*EXERCISE INSTRUCTIONS*:
From the line with "- [Feedback](#feedback)" to the line with "world of technology.", retype every line exactly, including those two, and leave out the rest of the data below.

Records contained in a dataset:
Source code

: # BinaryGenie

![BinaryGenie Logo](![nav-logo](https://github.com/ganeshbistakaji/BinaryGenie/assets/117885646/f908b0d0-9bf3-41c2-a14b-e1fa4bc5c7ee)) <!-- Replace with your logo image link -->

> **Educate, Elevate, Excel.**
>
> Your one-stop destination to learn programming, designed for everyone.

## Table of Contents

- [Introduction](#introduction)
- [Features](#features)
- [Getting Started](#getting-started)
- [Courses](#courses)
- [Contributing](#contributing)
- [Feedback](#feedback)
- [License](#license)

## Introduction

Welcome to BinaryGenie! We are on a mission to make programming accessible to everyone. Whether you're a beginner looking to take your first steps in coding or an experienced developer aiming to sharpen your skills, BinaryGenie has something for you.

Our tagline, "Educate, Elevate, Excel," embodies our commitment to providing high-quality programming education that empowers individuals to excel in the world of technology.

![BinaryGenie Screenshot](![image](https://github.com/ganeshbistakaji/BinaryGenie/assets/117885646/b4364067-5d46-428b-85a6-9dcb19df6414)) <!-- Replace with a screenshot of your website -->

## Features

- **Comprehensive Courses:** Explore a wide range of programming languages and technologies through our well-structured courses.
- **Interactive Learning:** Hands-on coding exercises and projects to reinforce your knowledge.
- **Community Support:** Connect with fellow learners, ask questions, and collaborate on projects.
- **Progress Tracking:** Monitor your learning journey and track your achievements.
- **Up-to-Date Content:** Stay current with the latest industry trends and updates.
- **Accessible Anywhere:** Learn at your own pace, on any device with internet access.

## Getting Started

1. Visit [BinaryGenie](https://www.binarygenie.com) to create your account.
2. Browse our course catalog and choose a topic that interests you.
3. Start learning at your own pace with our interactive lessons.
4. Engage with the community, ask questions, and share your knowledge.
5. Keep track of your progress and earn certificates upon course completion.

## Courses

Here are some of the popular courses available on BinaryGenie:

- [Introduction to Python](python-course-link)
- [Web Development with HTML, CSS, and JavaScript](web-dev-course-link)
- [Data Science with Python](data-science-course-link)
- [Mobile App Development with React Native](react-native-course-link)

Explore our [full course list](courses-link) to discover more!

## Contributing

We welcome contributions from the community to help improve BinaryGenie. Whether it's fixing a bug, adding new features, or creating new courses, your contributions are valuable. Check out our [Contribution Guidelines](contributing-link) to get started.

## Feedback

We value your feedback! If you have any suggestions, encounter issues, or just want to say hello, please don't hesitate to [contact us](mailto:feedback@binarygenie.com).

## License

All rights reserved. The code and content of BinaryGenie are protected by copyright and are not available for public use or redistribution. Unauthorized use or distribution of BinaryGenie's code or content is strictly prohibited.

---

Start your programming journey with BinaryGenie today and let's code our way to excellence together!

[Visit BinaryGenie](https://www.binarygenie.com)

*ANSWER TO THIS PROBLEM*:
- [Feedback](#feedback)
- [License](#license)

## Introduction

Welcome to BinaryGenie! We are on a mission to make programming accessible to everyone. Whether you're a beginner looking to take your first steps in coding or an experienced developer aiming to sharpen your skills, BinaryGenie has something for you.

Our tagline, "Educate, Elevate, Excel," embodies our commitment to providing high-quality programming education that empowers individuals to excel in the world of technology.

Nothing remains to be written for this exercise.